The team found 883 galaxies, a third of which had never been seen before. The Milky Way is very beautiful of course and it’s very interesting to study our own galaxy but it completely blocks out the view of the more distant galaxies behind it.

Scientists have been trying to get to the bottom of the mysterious Great Attractor since major deviations from universal expansion were first discovered in the 1970s and 1980s.

The research identified several new structures that could help to explain the movement of the Milky Way, including three galaxy concentrations (named NW1, NW2 and NW3) and two new clusters (named CW1 and CW2).

Astronomers have been trying to map the galaxy distribution hidden behind the Milky Way for decades.

What Is The Great Attractor?

There’s a strange place in the sky where everything is attracted. Our galaxy and other nearby galaxies are being pulled toward a specific region of space. It’s about 150 million light years away, and here is the best part.
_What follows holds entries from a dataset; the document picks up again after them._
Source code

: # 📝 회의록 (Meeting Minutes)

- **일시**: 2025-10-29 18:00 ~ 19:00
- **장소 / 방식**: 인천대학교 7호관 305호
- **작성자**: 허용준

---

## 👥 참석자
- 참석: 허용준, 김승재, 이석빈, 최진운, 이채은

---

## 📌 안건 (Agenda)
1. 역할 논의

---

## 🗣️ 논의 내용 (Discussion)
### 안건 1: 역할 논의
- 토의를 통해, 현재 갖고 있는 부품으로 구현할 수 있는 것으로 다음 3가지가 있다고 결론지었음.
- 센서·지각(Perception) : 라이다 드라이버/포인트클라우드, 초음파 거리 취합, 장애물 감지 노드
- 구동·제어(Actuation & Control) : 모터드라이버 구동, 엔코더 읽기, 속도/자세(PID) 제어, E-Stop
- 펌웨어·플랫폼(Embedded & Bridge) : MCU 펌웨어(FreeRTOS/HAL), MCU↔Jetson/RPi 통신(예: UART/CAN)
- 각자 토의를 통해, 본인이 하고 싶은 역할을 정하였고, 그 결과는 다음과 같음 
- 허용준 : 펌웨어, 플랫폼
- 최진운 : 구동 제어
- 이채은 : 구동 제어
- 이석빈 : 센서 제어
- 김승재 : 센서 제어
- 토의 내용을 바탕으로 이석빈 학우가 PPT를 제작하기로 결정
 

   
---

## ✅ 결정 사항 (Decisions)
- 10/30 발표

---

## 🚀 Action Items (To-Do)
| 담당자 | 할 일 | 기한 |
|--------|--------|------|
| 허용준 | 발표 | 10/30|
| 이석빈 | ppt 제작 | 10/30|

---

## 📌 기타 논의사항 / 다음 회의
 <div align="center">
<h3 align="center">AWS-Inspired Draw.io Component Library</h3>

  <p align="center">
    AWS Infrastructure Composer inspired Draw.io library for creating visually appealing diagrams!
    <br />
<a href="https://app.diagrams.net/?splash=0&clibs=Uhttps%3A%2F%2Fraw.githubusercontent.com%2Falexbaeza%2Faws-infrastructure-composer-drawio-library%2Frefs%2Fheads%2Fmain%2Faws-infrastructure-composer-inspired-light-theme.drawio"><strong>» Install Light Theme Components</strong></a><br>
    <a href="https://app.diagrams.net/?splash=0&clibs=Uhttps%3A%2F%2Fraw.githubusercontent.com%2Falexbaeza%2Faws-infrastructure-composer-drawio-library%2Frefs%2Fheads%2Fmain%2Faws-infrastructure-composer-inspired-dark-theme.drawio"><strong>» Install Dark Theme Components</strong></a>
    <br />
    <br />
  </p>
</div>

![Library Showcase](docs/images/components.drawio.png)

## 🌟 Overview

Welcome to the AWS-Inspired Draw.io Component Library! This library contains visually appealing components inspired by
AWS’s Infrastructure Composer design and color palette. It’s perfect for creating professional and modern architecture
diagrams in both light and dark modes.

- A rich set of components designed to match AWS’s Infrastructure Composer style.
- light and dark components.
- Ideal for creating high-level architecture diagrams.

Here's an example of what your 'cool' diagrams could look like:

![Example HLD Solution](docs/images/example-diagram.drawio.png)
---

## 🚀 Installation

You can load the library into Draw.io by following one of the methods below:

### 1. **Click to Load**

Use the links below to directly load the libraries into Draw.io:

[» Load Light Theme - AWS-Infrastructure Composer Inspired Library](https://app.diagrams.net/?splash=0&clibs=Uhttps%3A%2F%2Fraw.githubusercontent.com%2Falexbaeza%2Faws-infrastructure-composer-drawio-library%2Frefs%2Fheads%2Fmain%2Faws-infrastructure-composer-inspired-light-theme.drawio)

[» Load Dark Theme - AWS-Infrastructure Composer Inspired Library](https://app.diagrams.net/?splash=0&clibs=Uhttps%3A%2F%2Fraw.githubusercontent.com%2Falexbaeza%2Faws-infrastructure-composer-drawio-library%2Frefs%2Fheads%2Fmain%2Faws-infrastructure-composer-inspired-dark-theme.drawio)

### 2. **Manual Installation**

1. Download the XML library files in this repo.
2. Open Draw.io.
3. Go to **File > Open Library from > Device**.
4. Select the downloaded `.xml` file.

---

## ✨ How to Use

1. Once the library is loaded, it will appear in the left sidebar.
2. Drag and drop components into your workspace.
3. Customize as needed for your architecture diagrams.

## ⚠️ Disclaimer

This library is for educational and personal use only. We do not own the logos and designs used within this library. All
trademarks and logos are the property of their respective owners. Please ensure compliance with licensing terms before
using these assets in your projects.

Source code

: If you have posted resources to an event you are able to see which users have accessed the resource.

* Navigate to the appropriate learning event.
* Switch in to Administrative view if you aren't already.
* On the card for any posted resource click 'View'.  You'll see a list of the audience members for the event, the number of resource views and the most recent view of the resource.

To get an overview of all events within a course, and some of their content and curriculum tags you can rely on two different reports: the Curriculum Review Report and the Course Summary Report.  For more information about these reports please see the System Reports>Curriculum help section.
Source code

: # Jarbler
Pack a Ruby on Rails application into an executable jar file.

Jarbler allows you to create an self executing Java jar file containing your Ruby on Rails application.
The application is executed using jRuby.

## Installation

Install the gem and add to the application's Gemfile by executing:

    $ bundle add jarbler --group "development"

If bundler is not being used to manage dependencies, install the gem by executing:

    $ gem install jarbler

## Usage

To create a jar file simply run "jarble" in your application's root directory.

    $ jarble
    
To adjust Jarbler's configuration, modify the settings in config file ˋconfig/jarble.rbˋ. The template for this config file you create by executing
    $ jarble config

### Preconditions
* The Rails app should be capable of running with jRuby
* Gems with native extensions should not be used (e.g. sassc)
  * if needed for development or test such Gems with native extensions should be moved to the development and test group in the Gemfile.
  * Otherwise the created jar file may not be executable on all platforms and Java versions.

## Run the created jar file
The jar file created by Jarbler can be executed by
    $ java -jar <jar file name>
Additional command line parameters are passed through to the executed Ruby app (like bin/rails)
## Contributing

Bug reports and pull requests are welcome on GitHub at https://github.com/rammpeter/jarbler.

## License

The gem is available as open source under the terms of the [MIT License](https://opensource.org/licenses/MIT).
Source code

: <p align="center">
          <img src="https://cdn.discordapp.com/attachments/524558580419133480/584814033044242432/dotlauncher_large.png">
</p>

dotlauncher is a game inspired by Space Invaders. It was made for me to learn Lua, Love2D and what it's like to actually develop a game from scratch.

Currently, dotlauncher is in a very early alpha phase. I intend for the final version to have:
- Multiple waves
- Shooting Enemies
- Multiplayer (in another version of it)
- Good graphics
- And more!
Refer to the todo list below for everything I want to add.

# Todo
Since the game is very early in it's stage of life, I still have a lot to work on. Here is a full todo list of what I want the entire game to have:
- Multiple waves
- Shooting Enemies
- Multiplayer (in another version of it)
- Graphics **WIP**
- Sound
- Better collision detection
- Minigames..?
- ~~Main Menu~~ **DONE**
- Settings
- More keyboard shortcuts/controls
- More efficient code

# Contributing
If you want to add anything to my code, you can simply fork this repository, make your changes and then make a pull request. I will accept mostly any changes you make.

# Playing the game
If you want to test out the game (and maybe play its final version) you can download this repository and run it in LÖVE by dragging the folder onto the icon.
Scientists call it the Great Attractor.

Part of the reason the Great Attractor is so mysterious is that it happens to lie in a direction of the sky known as the “Zone of Avoidance”. This is in the general direction of the center of our galaxy, where there is so much gas and dust that we can’t see very far in the visible spectrum.

When evidence of the Great Attractor was first discovered in the 1970s, we had no way to see through the Zone of Avoidance. But while that region blocks much of the visible light from beyond, the gas and dust doesn’t block as much infrared and x-ray light.

As x-ray astronomy became more powerful, we could start to see objects within that region. What we found was a large supercluster of galaxies in the area of the Great Attractor, known as the Norma Cluster. It has a mass of about 1,000 trillion Suns. That’s thousands of galaxies.

While the Norma Cluster is massive, and local galaxies are moving toward it, it doesn’t explain the full motion of local galaxies.

The mass of the Great Attractor isn’t large enough to account for the pull. When we look at an even larger region of galaxies, we find that the local galaxies and the Great Attractor are moving toward something even larger. It’s known as the Shapley Supercluster. It contains more than 8000 galaxies and has a mass of more than ten million billion Suns. The Shapley Supercluster is, in fact, the most massive galaxy cluster within a billion light years, and we and every galaxy in our corner of the Universe are moving toward it.